CLIP-ings: January 18, 2019

Internet Governance

FCC Chairman Won’t Brief Congress: Citing the federal shutdown, FCC Chairman Ajit Pai refuses to meet with the House Committee on Energy and Commerce to address recent revelations about mobile carriers’ ability to share customers’ location information with third parties.

Privacy

Privacy Big Tech Privacy Proposal Seen As Self-Serving: A leading technology policy think tank’s “grand bargain” proposal argues for any new federal data privacy bill to preempt state privacy laws and repeal sector-specific federal laws in favor of a “common set of protections,” prompting Senator Richard Blumenthal to state that “big tech cannot be trusted to write its own rules.”

Feds Can’t Force Biometric Unlocking: A judge in the U.S. District Court for the Northern District of California ruled that U.S. authorities cannot force individuals to unlock devices with their faces or fingerprints; the judge concluded that biometrics are “testimonial,” as they serve the same purpose as alphanumeric passcodes in unlocking phones.

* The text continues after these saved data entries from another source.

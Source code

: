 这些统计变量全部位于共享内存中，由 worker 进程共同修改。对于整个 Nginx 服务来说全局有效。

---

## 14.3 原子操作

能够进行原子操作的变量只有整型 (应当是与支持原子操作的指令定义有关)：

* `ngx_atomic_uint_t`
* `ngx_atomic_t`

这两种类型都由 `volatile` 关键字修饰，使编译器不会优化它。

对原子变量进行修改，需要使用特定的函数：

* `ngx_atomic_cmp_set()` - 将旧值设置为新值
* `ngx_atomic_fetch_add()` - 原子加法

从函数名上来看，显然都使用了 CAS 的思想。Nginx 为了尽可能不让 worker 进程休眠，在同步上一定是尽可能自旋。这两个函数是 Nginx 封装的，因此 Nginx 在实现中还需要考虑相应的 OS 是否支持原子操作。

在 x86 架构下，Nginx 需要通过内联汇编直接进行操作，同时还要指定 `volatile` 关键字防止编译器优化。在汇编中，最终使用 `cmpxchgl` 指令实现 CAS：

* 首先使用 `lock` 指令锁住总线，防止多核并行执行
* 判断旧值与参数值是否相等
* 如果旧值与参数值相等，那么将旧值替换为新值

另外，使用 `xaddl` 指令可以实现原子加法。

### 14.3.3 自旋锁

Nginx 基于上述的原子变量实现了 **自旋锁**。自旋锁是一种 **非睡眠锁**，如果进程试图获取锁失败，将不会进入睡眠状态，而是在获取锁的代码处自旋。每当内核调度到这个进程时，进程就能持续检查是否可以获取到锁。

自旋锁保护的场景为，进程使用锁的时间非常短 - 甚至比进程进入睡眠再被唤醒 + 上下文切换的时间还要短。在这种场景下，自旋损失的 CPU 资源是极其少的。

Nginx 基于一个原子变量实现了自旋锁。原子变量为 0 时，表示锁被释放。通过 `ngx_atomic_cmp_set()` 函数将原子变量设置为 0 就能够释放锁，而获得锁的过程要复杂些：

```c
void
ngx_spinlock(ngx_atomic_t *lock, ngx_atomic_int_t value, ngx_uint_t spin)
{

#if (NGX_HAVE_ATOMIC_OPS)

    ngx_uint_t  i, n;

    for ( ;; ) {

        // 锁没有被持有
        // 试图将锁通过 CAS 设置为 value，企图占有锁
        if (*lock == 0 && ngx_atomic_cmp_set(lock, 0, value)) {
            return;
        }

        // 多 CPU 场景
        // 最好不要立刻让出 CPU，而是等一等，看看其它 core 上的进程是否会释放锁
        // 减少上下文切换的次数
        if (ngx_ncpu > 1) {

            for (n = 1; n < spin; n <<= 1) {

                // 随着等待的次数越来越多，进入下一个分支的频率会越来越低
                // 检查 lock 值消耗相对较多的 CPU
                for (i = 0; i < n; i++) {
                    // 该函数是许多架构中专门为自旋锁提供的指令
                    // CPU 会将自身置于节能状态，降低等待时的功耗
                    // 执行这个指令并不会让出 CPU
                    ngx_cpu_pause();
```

Information Security and Cyberthreats

“Monster Breach” Revealed: 773 million unique email addresses and 21 million unique passwords aggregated from over 2,000 leaked databases recently became public after being posted to a hacking forum; this breach is unique in part because some of the data is new, passwords are available in plain text, and the data was originally made available on the popular cloud storage site MEGA.

Intellectual Property

Fortnite Sued Over Use Of Popular Dance Moves: Epic Games, the creator of Fortnite, is being sued for copyright and trademark violations for using artists’ non-copyrighted dance moves without permission; the suits could decide if popular dance moves are protected as works of choreography and whether developers are liable for copyright infringement by offering the moves within a game for real-world currency.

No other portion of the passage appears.